WHAT IS NEEDED
Return each line of the entries that holds the string "isBlacklisted".

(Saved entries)
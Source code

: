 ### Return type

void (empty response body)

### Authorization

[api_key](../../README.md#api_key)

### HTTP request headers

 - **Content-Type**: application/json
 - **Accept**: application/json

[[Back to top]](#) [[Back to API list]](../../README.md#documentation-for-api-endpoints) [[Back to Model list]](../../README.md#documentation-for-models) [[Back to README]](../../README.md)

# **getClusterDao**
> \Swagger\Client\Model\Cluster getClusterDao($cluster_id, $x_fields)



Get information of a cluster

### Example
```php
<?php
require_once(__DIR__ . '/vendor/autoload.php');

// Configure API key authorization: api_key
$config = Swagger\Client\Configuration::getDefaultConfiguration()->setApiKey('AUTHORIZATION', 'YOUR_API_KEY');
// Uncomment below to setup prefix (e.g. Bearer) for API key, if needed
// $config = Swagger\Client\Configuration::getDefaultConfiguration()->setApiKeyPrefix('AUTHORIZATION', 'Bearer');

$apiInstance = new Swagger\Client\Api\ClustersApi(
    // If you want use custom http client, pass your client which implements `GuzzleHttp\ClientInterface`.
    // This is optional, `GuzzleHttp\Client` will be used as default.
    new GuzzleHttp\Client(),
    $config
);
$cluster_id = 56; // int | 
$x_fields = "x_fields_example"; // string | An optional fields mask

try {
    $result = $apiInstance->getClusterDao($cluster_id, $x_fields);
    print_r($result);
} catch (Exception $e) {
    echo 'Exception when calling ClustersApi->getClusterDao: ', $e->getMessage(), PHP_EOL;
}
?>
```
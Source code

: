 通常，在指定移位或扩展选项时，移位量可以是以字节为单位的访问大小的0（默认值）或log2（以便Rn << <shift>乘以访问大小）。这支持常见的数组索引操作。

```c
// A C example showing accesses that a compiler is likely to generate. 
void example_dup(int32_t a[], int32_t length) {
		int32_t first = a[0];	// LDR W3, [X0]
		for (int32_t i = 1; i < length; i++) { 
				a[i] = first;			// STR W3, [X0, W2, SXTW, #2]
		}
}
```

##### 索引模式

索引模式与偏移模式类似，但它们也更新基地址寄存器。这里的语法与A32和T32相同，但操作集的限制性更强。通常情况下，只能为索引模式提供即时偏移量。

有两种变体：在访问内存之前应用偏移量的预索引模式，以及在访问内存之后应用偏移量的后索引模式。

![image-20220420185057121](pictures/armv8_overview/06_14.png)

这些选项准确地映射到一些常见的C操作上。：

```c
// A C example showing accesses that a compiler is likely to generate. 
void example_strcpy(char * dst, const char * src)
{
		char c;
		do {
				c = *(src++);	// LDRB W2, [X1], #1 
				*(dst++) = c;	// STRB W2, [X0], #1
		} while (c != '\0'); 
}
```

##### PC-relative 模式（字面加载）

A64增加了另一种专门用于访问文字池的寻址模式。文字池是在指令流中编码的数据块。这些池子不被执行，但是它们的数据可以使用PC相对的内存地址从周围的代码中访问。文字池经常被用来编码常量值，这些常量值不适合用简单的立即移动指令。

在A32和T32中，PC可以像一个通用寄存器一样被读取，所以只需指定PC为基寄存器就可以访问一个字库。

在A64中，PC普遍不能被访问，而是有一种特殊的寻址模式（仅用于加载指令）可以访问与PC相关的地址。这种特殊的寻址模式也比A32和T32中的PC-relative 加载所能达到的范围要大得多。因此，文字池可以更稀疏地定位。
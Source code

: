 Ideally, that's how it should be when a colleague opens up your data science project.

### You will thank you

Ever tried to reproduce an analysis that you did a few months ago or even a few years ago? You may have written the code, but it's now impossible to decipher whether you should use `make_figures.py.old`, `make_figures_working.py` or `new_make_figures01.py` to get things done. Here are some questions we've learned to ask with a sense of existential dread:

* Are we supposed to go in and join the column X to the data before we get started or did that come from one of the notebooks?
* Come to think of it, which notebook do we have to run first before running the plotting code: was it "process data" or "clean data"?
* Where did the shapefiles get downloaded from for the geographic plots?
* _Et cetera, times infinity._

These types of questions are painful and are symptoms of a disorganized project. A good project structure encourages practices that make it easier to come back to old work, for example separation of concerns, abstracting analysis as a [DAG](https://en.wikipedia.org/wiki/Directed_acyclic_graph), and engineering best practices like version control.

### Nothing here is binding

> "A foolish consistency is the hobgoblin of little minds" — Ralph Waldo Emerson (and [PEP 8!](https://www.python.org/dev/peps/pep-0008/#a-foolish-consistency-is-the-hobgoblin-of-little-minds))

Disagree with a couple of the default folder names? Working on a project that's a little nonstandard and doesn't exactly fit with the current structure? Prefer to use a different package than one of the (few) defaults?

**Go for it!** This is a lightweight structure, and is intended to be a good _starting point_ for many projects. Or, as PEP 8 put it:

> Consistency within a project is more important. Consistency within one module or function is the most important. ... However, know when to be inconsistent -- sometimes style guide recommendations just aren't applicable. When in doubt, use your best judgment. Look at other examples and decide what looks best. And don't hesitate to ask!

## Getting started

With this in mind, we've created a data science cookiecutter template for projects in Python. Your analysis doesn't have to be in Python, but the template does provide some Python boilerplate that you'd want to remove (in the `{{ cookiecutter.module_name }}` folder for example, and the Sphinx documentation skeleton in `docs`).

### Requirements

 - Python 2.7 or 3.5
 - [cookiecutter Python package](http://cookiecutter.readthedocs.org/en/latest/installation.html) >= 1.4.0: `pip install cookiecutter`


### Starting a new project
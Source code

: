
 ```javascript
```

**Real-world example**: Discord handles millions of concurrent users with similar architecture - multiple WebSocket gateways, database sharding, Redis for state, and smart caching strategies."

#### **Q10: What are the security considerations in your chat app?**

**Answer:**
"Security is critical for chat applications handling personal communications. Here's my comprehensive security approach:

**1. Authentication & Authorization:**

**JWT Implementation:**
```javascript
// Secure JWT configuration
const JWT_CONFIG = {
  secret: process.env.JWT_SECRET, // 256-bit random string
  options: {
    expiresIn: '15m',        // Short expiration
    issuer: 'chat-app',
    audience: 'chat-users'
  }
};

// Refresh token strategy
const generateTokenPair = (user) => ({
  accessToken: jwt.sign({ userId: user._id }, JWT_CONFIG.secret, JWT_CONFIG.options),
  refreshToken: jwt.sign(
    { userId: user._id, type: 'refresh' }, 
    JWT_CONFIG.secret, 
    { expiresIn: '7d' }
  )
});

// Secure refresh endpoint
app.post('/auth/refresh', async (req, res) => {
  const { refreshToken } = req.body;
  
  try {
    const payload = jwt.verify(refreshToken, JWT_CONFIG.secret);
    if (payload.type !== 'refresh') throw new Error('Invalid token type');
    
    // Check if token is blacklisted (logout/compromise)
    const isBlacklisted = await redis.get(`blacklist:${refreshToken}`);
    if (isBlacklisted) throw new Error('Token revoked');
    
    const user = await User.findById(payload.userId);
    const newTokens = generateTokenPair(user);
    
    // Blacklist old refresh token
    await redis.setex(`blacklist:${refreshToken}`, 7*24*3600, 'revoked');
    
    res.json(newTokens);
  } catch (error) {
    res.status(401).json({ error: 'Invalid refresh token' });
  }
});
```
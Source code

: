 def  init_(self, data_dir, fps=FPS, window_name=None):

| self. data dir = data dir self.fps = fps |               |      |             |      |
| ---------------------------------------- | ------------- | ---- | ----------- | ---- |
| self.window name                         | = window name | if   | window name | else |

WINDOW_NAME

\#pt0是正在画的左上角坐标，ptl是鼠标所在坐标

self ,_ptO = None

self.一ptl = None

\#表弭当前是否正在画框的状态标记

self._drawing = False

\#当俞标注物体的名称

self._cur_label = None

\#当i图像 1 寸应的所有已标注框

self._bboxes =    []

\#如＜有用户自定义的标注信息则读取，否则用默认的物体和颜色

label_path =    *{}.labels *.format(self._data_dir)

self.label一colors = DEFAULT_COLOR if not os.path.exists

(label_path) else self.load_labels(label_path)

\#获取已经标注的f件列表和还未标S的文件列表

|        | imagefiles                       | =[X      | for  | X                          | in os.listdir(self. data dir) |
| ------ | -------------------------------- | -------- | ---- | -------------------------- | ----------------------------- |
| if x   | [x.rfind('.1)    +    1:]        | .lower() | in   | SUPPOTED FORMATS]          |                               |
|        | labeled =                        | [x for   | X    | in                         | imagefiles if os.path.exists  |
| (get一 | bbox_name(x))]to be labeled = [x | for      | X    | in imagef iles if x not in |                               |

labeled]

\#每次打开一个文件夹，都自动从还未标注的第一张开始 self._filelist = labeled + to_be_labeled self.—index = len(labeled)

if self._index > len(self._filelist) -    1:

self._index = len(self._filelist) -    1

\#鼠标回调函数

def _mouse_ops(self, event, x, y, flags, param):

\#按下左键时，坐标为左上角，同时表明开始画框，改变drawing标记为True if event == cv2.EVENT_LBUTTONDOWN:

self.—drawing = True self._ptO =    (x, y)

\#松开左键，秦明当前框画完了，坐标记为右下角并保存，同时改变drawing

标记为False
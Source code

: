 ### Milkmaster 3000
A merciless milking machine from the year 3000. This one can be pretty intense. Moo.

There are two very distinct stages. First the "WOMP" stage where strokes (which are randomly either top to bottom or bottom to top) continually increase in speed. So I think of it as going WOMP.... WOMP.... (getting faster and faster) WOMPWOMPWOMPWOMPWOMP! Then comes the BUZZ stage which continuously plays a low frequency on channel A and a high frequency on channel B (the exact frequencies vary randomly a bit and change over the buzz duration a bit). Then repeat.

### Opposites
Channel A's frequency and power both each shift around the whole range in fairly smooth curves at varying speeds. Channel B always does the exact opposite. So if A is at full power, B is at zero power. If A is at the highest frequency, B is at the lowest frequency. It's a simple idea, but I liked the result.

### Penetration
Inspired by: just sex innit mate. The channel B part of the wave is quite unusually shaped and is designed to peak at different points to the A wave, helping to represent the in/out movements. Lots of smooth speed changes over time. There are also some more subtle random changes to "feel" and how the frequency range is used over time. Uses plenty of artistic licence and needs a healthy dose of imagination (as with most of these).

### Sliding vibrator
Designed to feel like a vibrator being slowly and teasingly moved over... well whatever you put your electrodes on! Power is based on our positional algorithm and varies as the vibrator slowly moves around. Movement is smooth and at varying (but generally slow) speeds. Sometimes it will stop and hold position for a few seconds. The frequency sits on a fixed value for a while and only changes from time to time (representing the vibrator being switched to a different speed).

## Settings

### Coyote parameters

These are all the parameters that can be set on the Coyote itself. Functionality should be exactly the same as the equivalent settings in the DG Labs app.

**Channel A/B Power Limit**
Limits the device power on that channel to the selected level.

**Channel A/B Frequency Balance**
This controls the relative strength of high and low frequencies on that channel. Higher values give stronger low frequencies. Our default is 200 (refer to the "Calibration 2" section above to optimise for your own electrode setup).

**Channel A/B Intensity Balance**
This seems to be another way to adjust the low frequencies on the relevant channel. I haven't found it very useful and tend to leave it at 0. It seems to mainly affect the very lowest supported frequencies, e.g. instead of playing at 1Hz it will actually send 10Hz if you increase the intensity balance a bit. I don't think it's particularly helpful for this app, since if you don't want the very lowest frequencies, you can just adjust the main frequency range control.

THE ANSWER
    const isBlacklisted = await redis.get(`blacklist:${refreshToken}`);
    if (isBlacklisted) throw new Error('Token revoked');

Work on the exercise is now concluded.